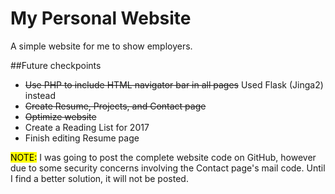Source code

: # My Personal Website
A simple website for me to show employers.

##Future checkpoints
* ~~Use PHP to include HTML navigator bar in all pages~~ Used Flask (Jinga2) instead
* ~~Create Resume, Projects, and Contact page~~
* ~~Optimize website~~ 
* Create a Reading List for 2017
* Finish editing Resume page

<mark>NOTE:</mark> I was going to post the complete website code on GitHub, however due to some security concerns involving the Contact page's mail code. Until I find a better solution, it will not be posted.
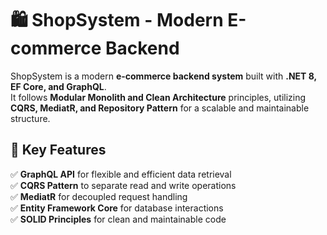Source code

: # 🛍️ ShopSystem - Modern E-commerce Backend  

ShopSystem is a modern **e-commerce backend system** built with **.NET 8, EF Core, and GraphQL**.  
It follows **Modular Monolith and Clean Architecture** principles, utilizing **CQRS, MediatR, and Repository Pattern** for a scalable and maintainable structure.  

## 🚀 Key Features  
✅ **GraphQL API** for flexible and efficient data retrieval  
✅ **CQRS Pattern** to separate read and write operations  
✅ **MediatR** for decoupled request handling  
✅ **Entity Framework Core** for database interactions  
✅ **SOLID Principles** for clean and maintainable code  
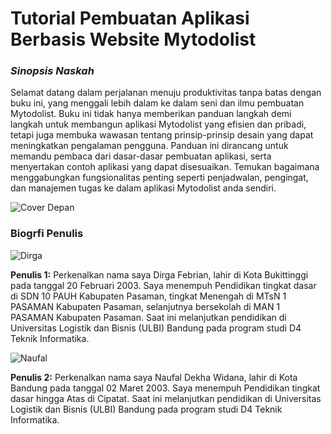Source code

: # Tutorial Pembuatan Aplikasi Berbasis Website Mytodolist

### *Sinopsis Naskah*

Selamat datang dalam perjalanan menuju produktivitas tanpa batas dengan buku ini, yang menggali lebih dalam ke dalam seni dan ilmu pembuatan Mytodolist. Buku ini tidak hanya memberikan panduan langkah demi langkah untuk membangun aplikasi Mytodolist yang efisien dan pribadi, tetapi juga membuka wawasan tentang prinsip-prinsip desain yang dapat meningkatkan pengalaman pengguna. Panduan ini dirancang untuk memandu pembaca dari dasar-dasar pembuatan aplikasi, serta menyertakan contoh aplikasi yang dapat disesuaikan. Temukan bagaimana menggabungkan fungsionalitas penting seperti penjadwalan, pengingat, dan manajemen tugas ke dalam aplikasi Mytodolist anda sendiri.

![Cover Depan](https://raw.githubusercontent.com/mytodolist1/bukpedp3_mytodolist/main/foto/cover%20buku%20mytodolist.jpg)

### Biogrfi Penulis

![Dirga](https://raw.githubusercontent.com/mytodolist1/bukpedp3_mytodolist/main/foto/dirga.jpg)

**Penulis 1:** Perkenalkan nama saya Dirga Febrian, lahir di Kota Bukittinggi pada tanggal 20 Februari 2003. Saya menempuh Pendidikan tingkat dasar di SDN 10 PAUH Kabupaten Pasaman, tingkat Menengah di MTsN 1 PASAMAN Kabupaten Pasaman, selanjutnya bersekolah di MAN 1 PASAMAN Kabupaten Pasaman. Saat ini melanjutkan pendidikan di Universitas Logistik dan Bisnis (ULBI) Bandung pada program studi D4 Teknik Informatika.

![Naufal](https://raw.githubusercontent.com/mytodolist1/bukpedp3_mytodolist/main/foto/naufal.jpg)

**Penulis 2:** Perkenalkan nama saya Naufal Dekha Widana, lahir di Kota Bandung pada tanggal 02 Maret 2003. Saya menempuh Pendidikan tingkat dasar hingga Atas di Cipatat. Saat ini melanjutkan pendidikan di Universitas Logistik dan Bisnis (ULBI) Bandung pada program studi D4 Teknik Informatika.




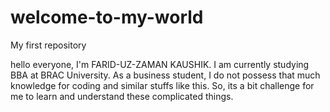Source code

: # welcome-to-my-world
My first repository

hello everyone,
I'm FARID-UZ-ZAMAN KAUSHIK. I am currently studying BBA at BRAC University. As a business student, I do not possess that much knowledge for coding and similar stuffs like this. So, its a bit challenge for me to learn and understand these complicated things.
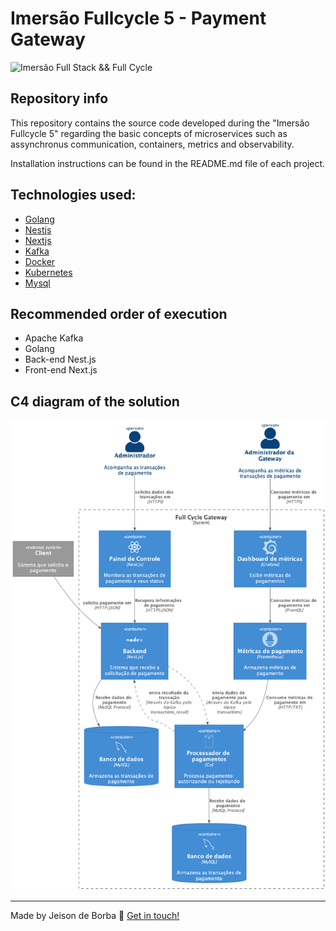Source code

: # Imersão Fullcycle 5 - Payment Gateway
![Imersão Full Stack && Full Cycle](https://events-fullcycle.s3.amazonaws.com/events-fullcycle/static/site/img/grupo_4417.png)

## Repository info

This repository contains the source code developed during the "Imersão Fullcycle 5" regarding the basic concepts of microservices such as assynchronus communication, containers, metrics and observability.

Installation instructions can be found in the README.md file of each project.

## Technologies used:

- [Golang][golang]
- [Nestjs][nestjs]
- [Nextjs][nextjs]
- [Kafka][kafka]
- [Docker][docker]
- [Kubernetes][kubernetes]
- [Mysql][mysql]


## Recommended order of execution

* Apache Kafka
* Golang
* Back-end Nest.js
* Front-end Next.js

## C4 diagram of the solution
![Diagrama C4](img/c4.png)

---
Made by Jeison de Borba :wave: [Get in touch!](https://www.linkedin.com/in/jeison-de-borba/)

[golang]: https://go.dev/
[nestjs]: https://nestjs.com/
[nextjs]: https://nextjs.org/
[kafka]: https://kafka.apache.org/
[docker]: https://www.docker.com/
[kubernetes]: https://kubernetes.io/
[mysql]: https://bitnami.com/stack/mysql

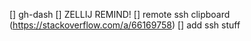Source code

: [] gh-dash
[] ZELLIJ REMIND!
[] remote ssh clipboard (https://stackoverflow.com/a/66169758)
[] add ssh stuff 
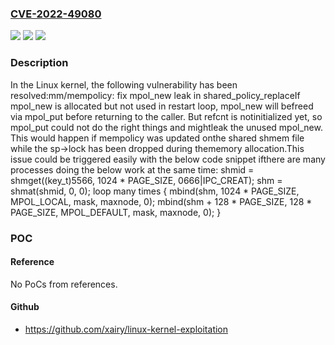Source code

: ### [CVE-2022-49080](https://cve.mitre.org/cgi-bin/cvename.cgi?name=CVE-2022-49080)
![](https://img.shields.io/static/v1?label=Product&message=Linux&color=blue)
![](https://img.shields.io/static/v1?label=Version&message=42288fe366c4f1ce7522bc9f27d0bc2a81c55264%3C%208510c2346d9e47a72b7f018a36ef0c39483e53d6%20&color=brighgreen)
![](https://img.shields.io/static/v1?label=Vulnerability&message=n%2Fa&color=brighgreen)

### Description

In the Linux kernel, the following vulnerability has been resolved:mm/mempolicy: fix mpol_new leak in shared_policy_replaceIf mpol_new is allocated but not used in restart loop, mpol_new will befreed via mpol_put before returning to the caller.  But refcnt is notinitialized yet, so mpol_put could not do the right things and mightleak the unused mpol_new.  This would happen if mempolicy was updated onthe shared shmem file while the sp->lock has been dropped during thememory allocation.This issue could be triggered easily with the below code snippet ifthere are many processes doing the below work at the same time:  shmid = shmget((key_t)5566, 1024 * PAGE_SIZE, 0666|IPC_CREAT);  shm = shmat(shmid, 0, 0);  loop many times {    mbind(shm, 1024 * PAGE_SIZE, MPOL_LOCAL, mask, maxnode, 0);    mbind(shm + 128 * PAGE_SIZE, 128 * PAGE_SIZE, MPOL_DEFAULT, mask,          maxnode, 0);  }

### POC

#### Reference
No PoCs from references.

#### Github
- https://github.com/xairy/linux-kernel-exploitation

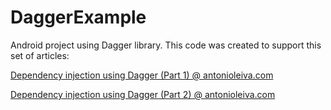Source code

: DaggerExample
=============

Android project using Dagger library. This code was created to support this set of articles:

[Dependency injection using Dagger (Part 1) @ antonioleiva.com](http://antonioleiva.com/dependency-injection-android-dagger-part-1/)

[Dependency injection using Dagger (Part 2) @ antonioleiva.com](http://antonioleiva.com/dagger-android-part-2/)
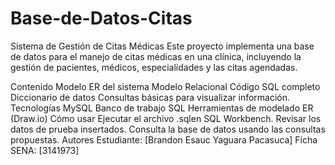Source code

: # Base-de-Datos-Citas
Sistema de Gestión de Citas Médicas
Este proyecto implementa una base de datos para el manejo de citas médicas en una clínica, incluyendo la gestión de pacientes, médicos, especialidades y las citas agendadas.

Contenido
Modelo ER del sistema
Modelo Relacional
Código SQL completo
Diccionario de datos
Consultas básicas para visualizar información.
Tecnologías
MySQL
Banco de trabajo SQL
Herramientas de modelado ER (Draw.io)
Cómo usar
Ejecutar el archivo .sqlen SQL Workbench.
Revisar los datos de prueba insertados.
Consulta la base de datos usando las consultas propuestas.
Autores
Estudiante: [Brandon Esauc Yaguara Pacasuca]
Ficha SENA: [3141973]
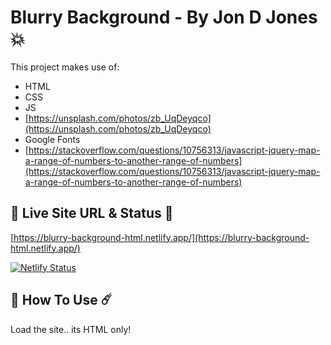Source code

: # Blurry Background - By Jon D Jones 💥

This project makes use of:

- HTML
- CSS
- JS
- [https://unsplash.com/photos/zb_UqDeyqco](https://unsplash.com/photos/zb_UqDeyqco)
- Google Fonts
- [https://stackoverflow.com/questions/10756313/javascript-jquery-map-a-range-of-numbers-to-another-range-of-numbers](https://stackoverflow.com/questions/10756313/javascript-jquery-map-a-range-of-numbers-to-another-range-of-numbers)
## 👻 Live Site URL & Status 👺

[https://blurry-background-html.netlify.app/](https://blurry-background-html.netlify.app/)

[![Netlify Status](https://api.netlify.com/api/v1/badges/a148f33d-1797-412e-b2a2-3c3de8674cbd/deploy-status)](https://app.netlify.com/sites/blurry-background-html/deploys)

## 👾 How To Use ☄️

Load the site.. its HTML only!
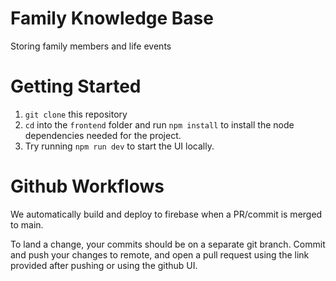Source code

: # Family Knowledge Base
Storing family members and life events

# Getting Started
1. `git clone` this repository
2. `cd` into the `frontend` folder and run `npm install` to install the node dependencies needed for the project.
3. Try running `npm run dev` to start the UI locally.

# Github Workflows
We automatically build and deploy to firebase when a PR/commit is merged to main.

To land a change, your commits should be on a separate git branch.
Commit and push your changes to remote, and open a pull request using the link provided after pushing or using the github UI.
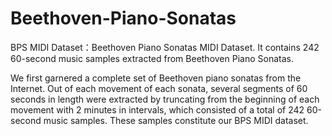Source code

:# Beethoven-Piano-Sonatas

BPS MIDI Dataset：Beethoven Piano Sonatas MIDI Dataset. It contains 242 60-second music samples extracted from Beethoven Piano Sonatas.

We first garnered a complete set of Beethoven piano sonatas from the Internet. Out of each movement of each sonata, several segments of 60 seconds in length were extracted by truncating from the beginning of each movement with 2 minutes in intervals, which consisted of a total of 242 60-second music samples. These samples constitute our BPS MIDI dataset.

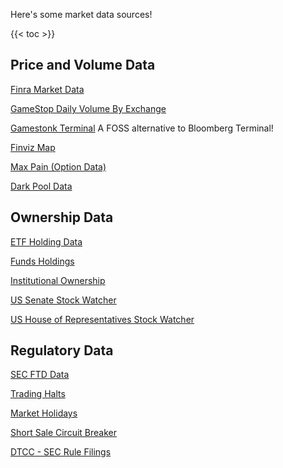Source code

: Here's some market data sources!

{{< toc >}}

## Price and Volume Data

[Finra Market Data](http://finra-markets.morningstar.com/MarketData/EquityOptions/detail.jsp?query=14%3A0P000002CH&sdkVersion=2.60.1)

[GameStop Daily Volume By Exchange](https://chartexchange.com/symbol/nyse-gme/stats/?uy=3287)

[Gamestonk Terminal](https://github.com/GamestonkTerminal/GamestonkTerminal)
A FOSS alternative to Bloomberg Terminal!

[Finviz Map](https://finviz.com/map.ashx)

[Max Pain (Option Data)](https://maximum-pain.com/options/GME)

[Dark Pool Data](https://www.stockgrid.io/darkpools)

## Ownership Data
[ETF Holding Data](https://www.etf.com/stock/GME)

[Funds Holdings](https://www.holdingschannel.com/bystock/?symbol=gme)

[Institutional Ownership](https://fintel.io/so/us/gme?__cf_chl_jschl_tk__=pmd_a611be6379e6a29703cbd172f710a4225fadb244-1627167768-0-gqNtZGzNAg2jcnBszQ1i)

[US Senate Stock Watcher](https://senatestockwatcher.com/)

[US House of Representatives Stock Watcher](https://housestockwatcher.com/)

## Regulatory Data

[SEC FTD Data](https://www.sec.gov/data/foiadocsfailsdatahtm)

[Trading Halts](https://nasdaqtrader.com/trader.aspx?id=TradeHalts)

[Market Holidays](https://www.nyse.com/markets/hours-calendars)

[Short Sale Circuit Breaker](https://www.nasdaqtrader.com/trader.aspx?id=ShortSaleCircuitBreaker)

[DTCC - SEC Rule Filings](https://www.dtcc.com/legal/sec-rule-filings)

* * * *

▸ **TRY IT**: Could you transcribe exactly the entries above, but only the lines from the one with "Banco de trabajo SQL" through the one with "## 👻 Live Site URL & Status 👺", and without pictures?

▸ **EXERCISE RESPONSE**:
Banco de trabajo SQL
Herramientas de modelado ER (Draw.io)
Cómo usar
Ejecutar el archivo .sqlen SQL Workbench.
Revisar los datos de prueba insertados.
Consulta la base de datos usando las consultas propuestas.
Autores
Estudiante: [Brandon Esauc Yaguara Pacasuca]
Ficha SENA: [3141973]
Source code

: # Blurry Background - By Jon D Jones 💥

This project makes use of:

- HTML
- CSS
- JS
- [https://unsplash.com/photos/zb_UqDeyqco](https://unsplash.com/photos/zb_UqDeyqco)
- Google Fonts
- [https://stackoverflow.com/questions/10756313/javascript-jquery-map-a-range-of-numbers-to-another-range-of-numbers](https://stackoverflow.com/questions/10756313/javascript-jquery-map-a-range-of-numbers-to-another-range-of-numbers)
## 👻 Live Site URL & Status 👺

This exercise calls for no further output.